Il y a cependant de bonnes réflexions sur ces sujets au sein de la communauté ufologique mais qui ne s'appuyent pas sur les concepts fondamentaux de la science de la culture et de l'être ensemble.
Ceci a pour conséquence de générer des discours intéressants (pas tout le temps) mais qui ne se dégagent pas du langage commun, et manquent de précision.
Par exemple lorsque l'on parle de « civilisation », ceci renvoie vaguement à l'idée d'une culture, d'un type de société, d'une continuité de savoir-faire, mais ce n'est pas rigoureux car pas correctement défini, voire pas défini du tout.
En effet, les concepts-clefs d'un énoncé doivent être définis avec précision si l'on veut obtenir une pensée pertinente.
On voit donc dans l'ensemble des productions ufologiques que les aspects physique, biologique, ou astrophysique sont beaucoup plus poussés et rigoureux que tout ce qui ressort des sciences humaines et sociales, à l'exception de la psychologie.
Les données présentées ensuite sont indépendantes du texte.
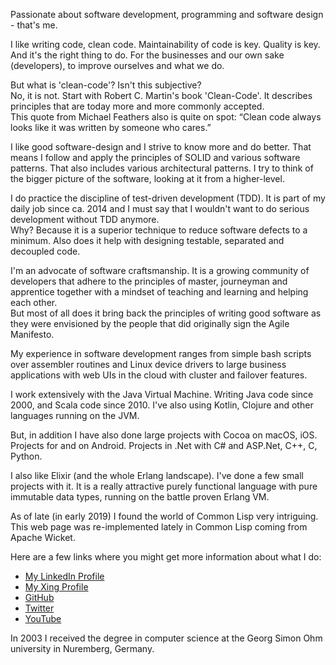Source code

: Passionate about software development, programming and software design - that's me.

I like writing code, clean code. Maintainability of code is key. Quality is key. And it's the right thing to do. For the businesses and our own sake (developers), to improve ourselves and what we do.

But what is 'clean-code'? Isn't this subjective?  
No, it is not. Start with Robert C. Martin's book 'Clean-Code'. It describes principles that are today more and more commonly accepted.  
This quote from Michael Feathers also is quite on spot: “Clean code always looks like it was written by someone who cares.”

I like good software-design and I strive to know more and do better. That means I follow and apply the principles of SOLID and various software patterns. That also includes various architectural patterns. I try to think of the bigger picture of the software, looking at it from a higher-level.

I do practice the discipline of test-driven development (TDD). It is part of my daily job since ca. 2014 and I must say that I wouldn't want to do serious development without TDD anymore.  
Why? Because it is a superior technique to reduce software defects to a minimum. Also does it help with designing testable, separated and decoupled code.

I'm an advocate of software craftsmanship. It is a growing community of developers that adhere to the principles of master, journeyman and apprentice together with a mindset of teaching and learning and helping each other.  
But most of all does it bring back the principles of writing good software as they were envisioned by the people that did originally sign the Agile Manifesto.

My experience in software development ranges from simple bash scripts over assembler routines and Linux device drivers to large business applications with web UIs in the cloud with cluster and failover features.

I work extensively with the Java Virtual Machine. Writing Java code since 2000, and Scala code since 2010. I've also using Kotlin, Clojure and other languages running on the JVM.

But, in addition I have also done large projects with Cocoa on macOS, iOS. Projects for and on Android. Projects in .Net with C# and ASP.Net, C++, C, Python.

I also like Elixir (and the whole Erlang landscape). I've done a few small projects with it. It is a really attractive purely functional language with pure immutable data types, running on the battle proven Erlang VM.

As of late (in early 2019) I found the world of Common Lisp very intriguing. This web page was re-implemented lately in Common Lisp coming from Apache Wicket.

Here are a few links where you might get more information about what I do:

- <a class='link' target='_blank' href='https://www.linkedin.com/in/manfred-bergmann-8a034012/'>My LinkedIn Profile</a>
- <a class='link' target='_blank' href='https://www.xing.com/profile/Manfred_Bergmann3/cv'>My Xing Profile</a>
- <a class='link' target='_blank' href='https://github.com/mdbergmann'>GitHub</a>
- <a class='link' target='_blank' href='https://twitter.com/mdbergmann'>Twitter</a>
- <a class='link' target='_blank' href='https://www.youtube.com/channel/UC4Vt1YZhIVWj_rZSCyxG5DQ'>YouTube</a>

In 2003 I received the degree in computer science at the Georg Simon Ohm university in Nuremberg, Germany.
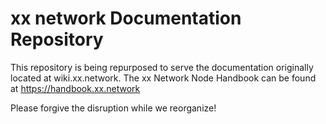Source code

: # xx network Documentation Repository

This repository is being repurposed to serve the documentation originally located at wiki.xx.network.
The xx Network Node Handbook can be found at https://handbook.xx.network

Please forgive the disruption while we reorganize!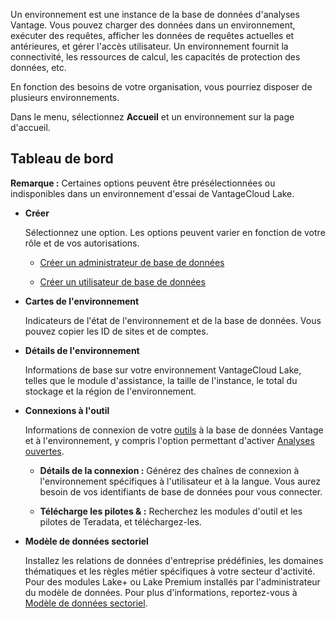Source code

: Un environnement est une instance de la base de données d'analyses Vantage. Vous pouvez charger des données dans un environnement, exécuter des requêtes, afficher les données de requêtes actuelles et antérieures, et gérer l'accès utilisateur. Un environnement fournit la connectivité, les ressources de calcul, les capacités de protection des données, etc.

En fonction des besoins de votre organisation, vous pourriez disposer de plusieurs environnements.

Dans le menu, sélectionnez **Accueil** et un environnement sur la page d'accueil.

Tableau de bord
---------------

**Remarque :** Certaines options peuvent être présélectionnées ou indisponibles dans un environnement d'essai de VantageCloud Lake.

-   **Créer**

    Sélectionnez une option. Les options peuvent varier en fonction de votre rôle et de vos autorisations.

    -   [Créer un administrateur de base de données](rhw1723830545389.md)

    -   [Créer un utilisateur de base de données](wxe1659392685092.md)

-   **Cartes de l'environnement**

    Indicateurs de l'état de l'environnement et de la base de données. Vous pouvez copier les ID de sites et de comptes.

-   **Détails de l'environnement**

    Informations de base sur votre environnement VantageCloud Lake, telles que le module d'assistance, la taille de l'instance, le total du stockage et la région de l'environnement.

-   **Connexions à l'outil**

    Informations de connexion de votre [outils](pmg1709157026832.md) à la base de données Vantage et à l'environnement, y compris l'option permettant d'activer [Analyses ouvertes](qvt1726089301895.md).

    -   **Détails de la connexion :** Générez des chaînes de connexion à l'environnement spécifiques à l'utilisateur et à la langue. Vous aurez besoin de vos identifiants de base de données pour vous connecter.

    -   **Télécharge les pilotes & :** Recherchez les modules d'outil et les pilotes de Teradata, et téléchargez-les.

-   **Modèle de données sectoriel**

    Installez les relations de données d'entreprise prédéfinies, les domaines thématiques et les règles métier spécifiques à votre secteur d'activité. Pour des modules Lake+ ou Lake Premium installés par l'administrateur du modèle de données. Pour plus d'informations, reportez-vous à [Modèle de données sectoriel](xum1736387837711.md).
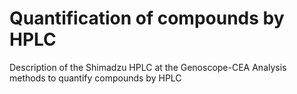 # Quantification of compounds by HPLC 

Description of the Shimadzu HPLC at the Genoscope-CEA
Analysis methods to quantify compounds by HPLC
Ce manque de rigueur dans les sciences humaines et sociales peut avoir plusieurs causes. L'une d'elles est que, parmi les Ufologues, certainement une infime minorité a reçut un enseignement universitaire dans ce domaine ; la plupart sont plutôt des chercheurs dans les sciences dites dures.
Il y a aussi le fait que peu de sociologues et anthropologues se sont intéressés à l'ufologie ; on peut tout de même noter Pierre Lagrange, sociologue travaillant sur l'ufologie. Mais son attitude est moins l'apport de concepts sociologiques à l'ufologie que l'étude de l'ufologie comme fait social, et surtout les rapport que celle-ci entretien avec le discours scientifique officiel.
Ainsi est-il nécessaire à présent d'apporter les connaissances issues de la sociologie (étudiant les dynamiques et mécanismes d'une société, particulièrement d'une société occidentale) et de l'anthropologie (étudiant les fonctionnements, dysfonctionnements, plutôt de cultures non-occidentales, mais surtout les contacts inter-culturels) dans la recherche ufologique.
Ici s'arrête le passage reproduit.